- What is required
The listing below has to be output exactly as given, less its pictures.

+++

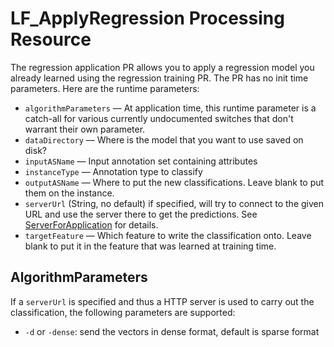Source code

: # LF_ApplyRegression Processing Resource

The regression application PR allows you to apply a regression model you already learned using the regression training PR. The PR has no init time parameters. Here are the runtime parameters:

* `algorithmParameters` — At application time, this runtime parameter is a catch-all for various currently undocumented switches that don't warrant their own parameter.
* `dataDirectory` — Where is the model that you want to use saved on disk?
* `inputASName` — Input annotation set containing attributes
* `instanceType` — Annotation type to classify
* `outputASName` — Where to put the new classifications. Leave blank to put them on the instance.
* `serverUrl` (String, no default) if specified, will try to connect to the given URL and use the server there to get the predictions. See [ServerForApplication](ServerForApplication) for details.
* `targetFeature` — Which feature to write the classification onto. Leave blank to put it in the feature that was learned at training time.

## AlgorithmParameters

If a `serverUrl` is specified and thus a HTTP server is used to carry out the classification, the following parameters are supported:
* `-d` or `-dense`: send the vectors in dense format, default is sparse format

+++

- Answer to this problem
Source code

: # LF_ApplyRegression Processing Resource

The regression application PR allows you to apply a regression model you already learned using the regression training PR. The PR has no init time parameters. Here are the runtime parameters:

* `algorithmParameters` — At application time, this runtime parameter is a catch-all for various currently undocumented switches that don't warrant their own parameter.
* `dataDirectory` — Where is the model that you want to use saved on disk?
* `inputASName` — Input annotation set containing attributes
* `instanceType` — Annotation type to classify
* `outputASName` — Where to put the new classifications. Leave blank to put them on the instance.
* `serverUrl` (String, no default) if specified, will try to connect to the given URL and use the server there to get the predictions. See [ServerForApplication](ServerForApplication) for details.
* `targetFeature` — Which feature to write the classification onto. Leave blank to put it in the feature that was learned at training time.

## AlgorithmParameters

If a `serverUrl` is specified and thus a HTTP server is used to carry out the classification, the following parameters are supported:
* `-d` or `-dense`: send the vectors in dense format, default is sparse format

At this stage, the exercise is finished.